第56話 勝ったものの

 参謀が提出した戦果や損害をまとめた報告書に目を通しつつ、第二艦隊司令長官の南雲中将は後に第二次インド洋海戦と呼ばれるその戦いを振り返っている。

 情報が死命を制する近代海戦の例にもれず、戦いはまず索敵戦から始まった。

 そこでは決定的なアドバンテージこそ得られなかったものの、また一方で敵発見に後れを取ることもなかった。

 その後はお約束通りの彼我の戦闘機同士による制空権争い。

 ここまでは普通だ。


 だが、その後の展開は海戦史上過去に例を見ないものだった。

 まず、零式観測機に乗ったジュンが単機で英空母部隊に殴り込み、発進間際だった英雷撃機に対して神の眷属の力を行使、すべての英空母を炎上させその航空機の離発艦能力を奪った。

 さらにジュンは今度は英戦艦部隊をこれも単機で攻撃、敵の巡洋艦や駆逐艦に装備された魚雷発射管に炎弾をことごとく命中させ、一度に一六隻もの巡洋艦や駆逐艦を無力化した。

 そのうえ、日英戦艦の砲撃戦の直前には英戦艦の艦橋トップを破壊、射撃管制システムに大打撃を与えてくれたうえに光弾による支援まで行ってくれた。

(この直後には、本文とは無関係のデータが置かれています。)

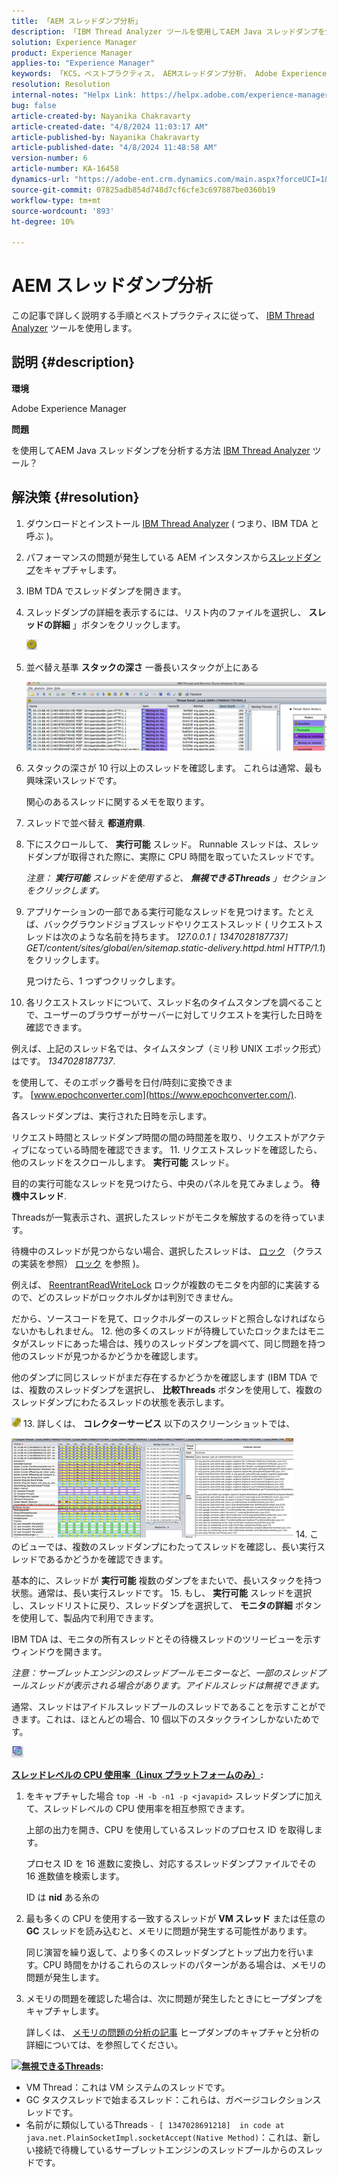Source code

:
 ```yaml
---
title: 「AEM スレッドダンプ分析」
description: 「IBM Thread Analyzer ツールを使用してAEM Java スレッドダンプを分析する方法を説明します。」
solution: Experience Manager
product: Experience Manager
applies-to: "Experience Manager"
keywords: 「KCS，ベストプラクティス， AEMスレッドダンプ分析， Adobe Experience Manager, Java, IBM Thread Analyzer」
resolution: Resolution
internal-notes: "Helpx Link: https://helpx.adobe.com/experience-manager/kb/thread-dump-analysis.html"
bug: false
article-created-by: Nayanika Chakravarty
article-created-date: "4/8/2024 11:03:17 AM"
article-published-by: Nayanika Chakravarty
article-published-date: "4/8/2024 11:48:58 AM"
version-number: 6
article-number: KA-16458
dynamics-url: "https://adobe-ent.crm.dynamics.com/main.aspx?forceUCI=1&pagetype=entityrecord&etn=knowledgearticle&id=c333e096-97f5-ee11-a1fe-6045bd006295"
source-git-commit: 07825adb854d748d7cf6cfe3c697887be0360b19
workflow-type: tm+mt
source-wordcount: '893'
ht-degree: 10%

---
```


# AEM スレッドダンプ分析


この記事で詳しく説明する手順とベストプラクティスに従って、 [IBM Thread Analyzer](https://www.ibm.com/support/pages/ibm-thread-and-monitor-dump-analyzer-java-tmda) ツールを使用します。

## 説明 {#description}


<b>環境</b>

Adobe Experience Manager

<b>問題</b>

を使用してAEM Java スレッドダンプを分析する方法 [IBM Thread Analyzer](https://www.ibm.com/support/pages/ibm-thread-and-monitor-dump-analyzer-java-tmda) ツール？


## 解決策 {#resolution}


1. ダウンロードとインストール [IBM Thread Analyzer](https://www.ibm.com/support/pages/ibm-thread-and-monitor-dump-analyzer-java-tmda) ( つまり、IBM TDA と呼ぶ )。
2. パフォーマンスの問題が発生している AEM インスタンスから[スレッドダンプ](https://helpx.adobe.com/experience-manager/kb/thread-dumps-collection-analysis.html)をキャプチャします。
3. IBM TDA でスレッドダンプを開きます。
4. スレッドダンプの詳細を表示するには、リスト内のファイルを選択し、 <b>スレッドの詳細</b> 」ボタンをクリックします。

   ![](assets/18a97935-9df5-ee11-a1fe-6045bd006295.png)
5. 並べ替え基準 <b>スタックの深さ</b> 一番長いスタックが上にある

   ![](assets/f2bd2b85-9bf5-ee11-a1fe-6045bd006295.png)
6. スタックの深さが 10 行以上のスレッドを確認します。 これらは通常、最も興味深いスレッドです。

   関心のあるスレッドに関するメモを取ります。
7. スレッドで並べ替え <b>都道府県</b>.
8. 下にスクロールして、 <b>実行可能</b> スレッド。 Runnable スレッドは、スレッドダンプが取得された際に、実際に CPU 時間を取っていたスレッドです。

   *注意： <b>実行可能</b> スレッドを使用すると、 <b>無視できるThreads</b> 」セクションをクリックします。*


9. アプリケーションの一部である実行可能なスレッドを見つけます。たとえば、バックグラウンドジョブスレッドやリクエストスレッド ( リクエストスレッドは次のような名前を持ちます。 *127.0.0.1 `[` 1347028187737`]`  GET/content/sites/global/en/sitemap.static-delivery.httpd.html HTTP/1.1*) をクリックします。

   見つけたら、1 つずつクリックします。
10. 各リクエストスレッドについて、スレッド名のタイムスタンプを調べることで、ユーザーのブラウザーがサーバーに対してリクエストを実行した日時を確認できます。

   例えば、上記のスレッド名では、タイムスタンプ（ミリ秒 UNIX エポック形式）はです。 *1347028187737*.

   を使用して、そのエポック番号を日付/時刻に変換できます。 [www.epochconverter.com](https://www.epochconverter.com/).

   各スレッドダンプは、実行された日時を示します。

   リクエスト時間とスレッドダンプ時間の間の時間差を取り、リクエストがアクティブになっている時間を確認できます。
11. リクエストスレッドを確認したら、他のスレッドをスクロールします。 <b>実行可能</b> スレッド。

   目的の実行可能なスレッドを見つけたら、中央のパネルを見てみましょう。 <b>待機中スレッド</b>.

   Threadsが一覧表示され、選択したスレッドがモニタを解放するのを待っています。

   待機中のスレッドが見つからない場合、選択したスレッドは、 [ロック](https://docs.oracle.com/javase/1.5.0/docs/api/java/util/concurrent/locks/Lock.html) （クラスの実装を参照） [ロック](https://docs.oracle.com/javase/1.5.0/docs/api/java/util/concurrent/locks/Lock.html) を参照 )。

   例えば、 [ReentrantReadWriteLock](https://docs.oracle.com/javase/1.5.0/docs/api/java/util/concurrent/locks/ReentrantReadWriteLock.html) ロックが複数のモニタを内部的に実装するので、どのスレッドがロックホルダかは判別できません。

   だから、ソースコードを見て、ロックホルダーのスレッドと照合しなければならないかもしれません。
12. 他の多くのスレッドが待機していたロックまたはモニタがスレッドにあった場合は、残りのスレッドダンプを調べて、同じ問題を持つ他のスレッドが見つかるかどうかを確認します。

   他のダンプに同じスレッドがまだ存在するかどうかを確認します (IBM TDA では、複数のスレッドダンプを選択し、 <b>比較Threads</b> ボタンを使用して、複数のスレッドダンプにわたるスレッドの状態を表示します。

   ![](assets/e0d94248-9df5-ee11-a1fe-6045bd006295.png)
13. 詳しくは、 <b>コレクターサービス</b> 以下のスクリーンショットでは、

   ![](assets/12b13798-9bf5-ee11-a1fe-6045bd006295.png)
14. このビューでは、複数のスレッドダンプにわたってスレッドを確認し、長い実行スレッドであるかどうかを確認できます。

   基本的に、スレッドが <b>実行可能</b> 複数のダンプをまたいで、長いスタックを持つ状態。通常は、長い実行スレッドです。
15. もし、 <b>実行可能</b> スレッドを選択し、スレッドリストに戻り、スレッドダンプを選択して、 <b>モニタの詳細</b> ボタンを使用して、製品内で利用できます。

   IBM TDA は、モニタの所有スレッドとその待機スレッドのツリービューを示すウィンドウを開きます。

   *注意：サーブレットエンジンのスレッドプールモニターなど、一部のスレッドプールスレッドが表示される場合があります。アイドルスレッドは無視できます。*

   通常、スレッドはアイドルスレッドプールのスレッドであることを示すことができます。これは、ほとんどの場合、10 個以下のスタックラインしかないためです。

   ![](assets/94bb3161-9df5-ee11-a1fe-6045bd006295.png)




<u><b>スレッドレベルの CPU 使用率（Linux プラットフォームのみ）</b></u><b>:</b>

1. をキャプチャした場合 `top -H -b -n1 -p <javapid>` スレッドダンプに加えて、スレッドレベルの CPU 使用率を相互参照できます。

   上部の出力を開き、CPU を使用しているスレッドのプロセス ID を取得します。

   プロセス ID を 16 進数に変換し、対応するスレッドダンプファイルでその 16 進数値を検索します。

   ID は <b>nid</b> ある糸の
2. 最も多くの CPU を使用する一致するスレッドが <b>VM スレッド</b> または任意の <b>GC</b> スレッドを読み込むと、メモリに問題が発生する可能性があります。

   同じ演習を繰り返して、より多くのスレッドダンプとトップ出力を行います。CPU 時間をかけるこれらのスレッドのパターンがある場合は、メモリの問題が発生します。
3. メモリの問題を確認した場合は、次に問題が発生したときにヒープダンプをキャプチャします。

   詳しくは、 [メモリの問題の分析の記事](https://experienceleague.adobe.com/docs/experience-cloud-kcs/kbarticles/KA-17482.html?lang=ja) ヒープダンプのキャプチャと分析の詳細については、を参照してください。


![](https://helpx.adobe.com/libs/cq/ui/resources/0.gif)<b><u>無視できるThreads</u>:</b>

- VM Thread：これは VM システムのスレッドです。
- GC タスクスレッドで始まるスレッド：これらは、ガベージコレクションスレッドです。
- 名前がに類似しているThreads `- [ 1347028691218]  in code at java.net.PlainSocketImpl.socketAccept(Native Method)`：これは、新しい接続で待機しているサーブレットエンジンのスレッドプールからのスレッドです。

 「まさに至れり尽くせりだな。というか、ジュンさんさえいれば、誰が指揮官でも勝てるんじゃないか」


 胸中で苦笑しつつ、南雲長官は報告書を読み進める。

 序盤の魚雷攻撃で英戦艦群に大打撃を与えた第二艦隊は七隻の巡洋艦と二二隻の駆逐艦を分派、避退を図る英空母部隊を追撃させた。

 その追撃部隊と英空母部隊の護衛艦艇との間で戦闘が生じる。

 追撃部隊に立ち向かってきたのは英空母を守る三隻の軽巡と九隻の駆逐艦だった。

 戦闘は一方的で、「ダイドー」級とおぼしき三隻の軽巡は「高雄」と「羽黒」、それに第七戦隊の「熊野」と「鈴谷」、それに「最上」が持つ五〇門の二〇センチ砲によって一方的に殲滅された。

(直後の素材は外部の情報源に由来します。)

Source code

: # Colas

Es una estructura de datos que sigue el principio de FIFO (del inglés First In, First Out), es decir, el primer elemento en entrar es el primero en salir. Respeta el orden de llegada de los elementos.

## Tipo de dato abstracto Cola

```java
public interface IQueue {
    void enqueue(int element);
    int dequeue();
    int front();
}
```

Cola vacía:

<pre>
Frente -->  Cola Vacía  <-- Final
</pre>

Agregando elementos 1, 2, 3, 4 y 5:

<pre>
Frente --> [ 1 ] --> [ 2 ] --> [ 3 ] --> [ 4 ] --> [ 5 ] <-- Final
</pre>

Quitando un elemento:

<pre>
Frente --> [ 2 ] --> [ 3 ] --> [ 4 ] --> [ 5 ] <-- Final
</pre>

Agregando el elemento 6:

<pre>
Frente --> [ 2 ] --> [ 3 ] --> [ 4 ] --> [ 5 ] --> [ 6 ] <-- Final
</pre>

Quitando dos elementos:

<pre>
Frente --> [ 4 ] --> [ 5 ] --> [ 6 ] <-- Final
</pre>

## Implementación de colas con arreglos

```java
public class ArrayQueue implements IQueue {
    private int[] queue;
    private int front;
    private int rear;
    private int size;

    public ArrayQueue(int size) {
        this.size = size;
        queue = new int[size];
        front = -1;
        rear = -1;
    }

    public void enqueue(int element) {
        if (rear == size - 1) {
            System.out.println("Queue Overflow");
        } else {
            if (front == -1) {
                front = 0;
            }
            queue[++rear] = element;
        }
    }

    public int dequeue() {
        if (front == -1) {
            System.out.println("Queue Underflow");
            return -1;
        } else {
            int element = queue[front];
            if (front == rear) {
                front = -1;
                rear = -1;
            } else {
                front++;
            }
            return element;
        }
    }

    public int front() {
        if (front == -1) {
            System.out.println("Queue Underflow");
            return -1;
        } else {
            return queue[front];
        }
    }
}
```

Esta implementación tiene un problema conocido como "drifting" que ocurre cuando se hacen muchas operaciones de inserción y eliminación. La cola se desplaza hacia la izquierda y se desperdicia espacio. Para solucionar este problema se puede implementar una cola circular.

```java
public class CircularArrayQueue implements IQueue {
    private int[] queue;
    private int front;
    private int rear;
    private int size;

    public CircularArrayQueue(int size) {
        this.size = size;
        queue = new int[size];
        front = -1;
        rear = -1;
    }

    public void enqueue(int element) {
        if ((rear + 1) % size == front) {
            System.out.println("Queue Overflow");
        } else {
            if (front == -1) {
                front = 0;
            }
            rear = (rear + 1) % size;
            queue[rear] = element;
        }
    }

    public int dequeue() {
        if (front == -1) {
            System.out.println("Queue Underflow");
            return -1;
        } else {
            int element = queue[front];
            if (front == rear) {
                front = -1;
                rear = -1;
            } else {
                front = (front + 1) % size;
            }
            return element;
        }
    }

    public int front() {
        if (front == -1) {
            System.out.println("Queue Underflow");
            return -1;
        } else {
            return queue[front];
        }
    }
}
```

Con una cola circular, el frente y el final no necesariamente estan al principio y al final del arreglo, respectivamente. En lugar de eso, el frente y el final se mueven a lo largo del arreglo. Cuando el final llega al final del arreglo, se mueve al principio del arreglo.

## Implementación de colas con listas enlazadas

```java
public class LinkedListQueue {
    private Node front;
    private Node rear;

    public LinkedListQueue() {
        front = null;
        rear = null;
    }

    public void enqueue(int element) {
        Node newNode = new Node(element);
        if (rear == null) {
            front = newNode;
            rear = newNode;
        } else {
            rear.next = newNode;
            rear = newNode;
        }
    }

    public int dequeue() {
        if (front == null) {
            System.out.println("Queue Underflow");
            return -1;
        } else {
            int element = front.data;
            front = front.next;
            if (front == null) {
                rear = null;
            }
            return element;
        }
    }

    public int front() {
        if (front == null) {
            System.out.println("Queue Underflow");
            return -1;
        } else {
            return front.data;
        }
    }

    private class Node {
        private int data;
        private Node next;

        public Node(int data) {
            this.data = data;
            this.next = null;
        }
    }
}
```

 また、軽巡「神通」と「那珂」、それに二二隻の駆逐艦は九隻の英駆逐艦を文字通り袋叩きにし、全艦を洋上の松明、あるいは洋上のぼろ雑巾に変えてしまったという。


 水上打撃部隊の活躍の陰に隠れて目立たなかったものの、航空隊の働きも大きかった。

 索敵機は確実に東洋艦隊を発見してくれたし、接触機は継続的に貴重な情報を第二艦隊や第三艦隊にもたらしてくれた。

 零戦隊は英戦闘機隊に打ち勝ち、制空権を確実なものにしてくれた。

 出色だったのは艦攻隊だった。

 二七機の九七艦攻は一撃で二隻の英空母を撃沈した。

 さらにわずか一〇機にまで減った即時稼働機によって編成された第二次攻撃隊は生き残った最後の英空母に三本の魚雷を命中させた。

 とどめこそ水上打撃部隊に委ねたものの、実質は艦攻隊単独の戦果と言ってよかった。


 だが、ここまで一方的な勝利を得ることが出来たのも間違いなくジュンのおかげだろう。

 彼がいなくても負けはしなかっただろうが、それでもここまでのパーフェクト勝利は望めなかったはずだ。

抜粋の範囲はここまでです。